Unter seinem reichen literarischen Schaffen findet sich auch eine Beschreibung der Grafschaft Lingen, die 1806 im 5. Band des „Westphälischen historisch-geographischen Nationalkalender“ erschien. Weddinges Darstellung gibt einen tiefen Einblick in die Lebensverhältnisse im Lingener Land um 1800. Aus diesem Grund wird der Text hier in mehreren Folgen auszugsweise wiedergegeben:
„Wilde Schweine, Hirsche, Rehe, überhaupt grobes Wildpret sind weder in der Grafschaft Tecklenburg noch Lingen anzutreffen. – Füchse, Dächse, Ottern finden sich wenige. Hingegen an Hasen, Rebhühnern, Birkhühnern, Haselhühnern, Schnepfen, Wachteln, Krammetsvögeln, Lerchen, wilden Gänsen, vorzüglich wilden Enten ist kein Mangel.
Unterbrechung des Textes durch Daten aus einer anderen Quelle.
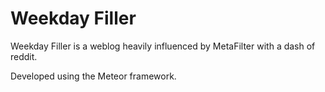 # Weekday Filler

Weekday Filler is a weblog heavily influenced by MetaFilter with a dash of reddit.

Developed using the Meteor framework.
Die Bienenzucht ist von weniger Bedeutung; indessen wird sie doch nicht ganz vernachlässiget.
Torf wird überflüssig fast in allen Kirchspielen gefunden. Steinkohlenbergwerke sind nur in der Obergrafschaft auf dem sogenannten Schaafberge bey Ibbenbühren vorhanden. Sie geben gute Ausbeute, werden stark nach dem Mü[n]sterschen Salzwerk Rheine versandt, und durch das von der Kammer unabhängige Bergamt zu Ibbenbüren administriert.
Der Steinkohlenbruch zu Ibbenbühren liefert gute Bausteine, ist aber zu Mühlensteinen zu weich. Dieser Bedarf wird von Vlotho an der Weser ersetzt.
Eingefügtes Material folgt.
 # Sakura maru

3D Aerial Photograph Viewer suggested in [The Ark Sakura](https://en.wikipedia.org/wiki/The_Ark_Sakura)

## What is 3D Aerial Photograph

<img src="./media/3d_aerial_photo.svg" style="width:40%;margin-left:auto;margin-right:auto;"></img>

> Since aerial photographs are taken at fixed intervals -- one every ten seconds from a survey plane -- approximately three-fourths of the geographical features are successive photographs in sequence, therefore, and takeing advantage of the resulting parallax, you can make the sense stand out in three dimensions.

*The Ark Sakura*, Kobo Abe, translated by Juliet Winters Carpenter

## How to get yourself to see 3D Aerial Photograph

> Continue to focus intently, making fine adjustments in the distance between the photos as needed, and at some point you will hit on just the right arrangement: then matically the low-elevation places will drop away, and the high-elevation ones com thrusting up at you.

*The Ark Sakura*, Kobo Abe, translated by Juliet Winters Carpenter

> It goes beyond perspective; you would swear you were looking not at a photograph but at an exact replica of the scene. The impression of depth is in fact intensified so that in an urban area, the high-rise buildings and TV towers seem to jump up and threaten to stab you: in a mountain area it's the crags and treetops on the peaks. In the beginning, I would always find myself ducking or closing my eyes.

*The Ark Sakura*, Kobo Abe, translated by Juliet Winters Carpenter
Kalk wird ebenfalls bey Ibbenbühren gebrannt, und vom Bergamt für Königliche Rechnung distribuiert.
Thon, Ziegelerde, Mergel findet sich ebenfalls in der Obergrafschaft. Erstre beyde Arten zu benutzen, hat der Amtsrath Rump zu Mettingen eine Ziegelbrennerey angelegt, und versieht beyde Grafschaften Lingen und Tecklenburg mit Mauer- und Ziegelsteinen. Mergel bleibt aber noch immer ungebraucht – ob er gleich dem kalten Boden in mehreren Vogteyen sehr zu Statten kommen würde.
Salzquellen finden sich bey Ibbenbühren an der Ems. Gesundbrunnen sind weder in der Ober- noch Niedergrafschaft befindlich, auch sind in den Gebürgen bey Ibbenbühren weder edle Metalle noch Gesteine zu vermuthen. […]
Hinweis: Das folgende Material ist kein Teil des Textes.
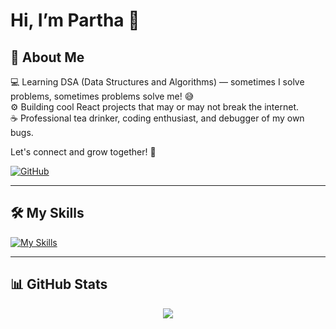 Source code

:# Hi, I’m Partha 👋

## 🚀 About Me

💻 Learning DSA (Data Structures and Algorithms) — sometimes I solve problems, sometimes problems solve me! 😅  
⚙️ Building cool React projects that may or may not break the internet.  
☕ Professional tea drinker, coding enthusiast, and debugger of my own bugs.

Let's connect and grow together! 🌱

[![GitHub](https://img.shields.io/badge/GitHub-parthodas23-blue?logo=github)](https://github.com/parthodas23)

---

## 🛠️ My Skills
[![My Skills](https://skillicons.dev/icons?i=html,css,js,react,nodejs,mongodb)](https://skillicons.dev)

---

## 📊 GitHub Stats

<p align="center">
  <img src="https://github-readme-stats.vercel.app/api/top-langs/?username=parthodas23&layout=compact&theme=dark" />
</p>
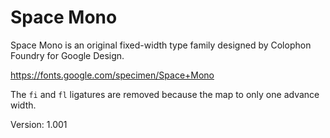 # Space Mono

Space Mono is an original fixed-width type family designed by Colophon Foundry for Google Design.

https://fonts.google.com/specimen/Space+Mono

The `fi` and `fl` ligatures are removed because the map to only one advance width.

Version: 1.001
Der Viehstand, ob er gleich der zur Bestellung der Ländereyen erforderlichen Düngung nicht angemessen ist, ist doch von der Beschaffenheit, daß die Eingesessenen eine ziemliche Anzahl Vieh noch ausser Landes verkaufen können.
Der Ackerbau, der in mitteln [!] Jahren zur Consumtion ausreichet, liefert in guten Jahren einen Ueberschuß von circa 60000 Scheffeln zum auswärtigen Verkauf, in schlechten muß nicht nur Brodkorn, sondern auch öfters das Saatkorn zugekauft werden.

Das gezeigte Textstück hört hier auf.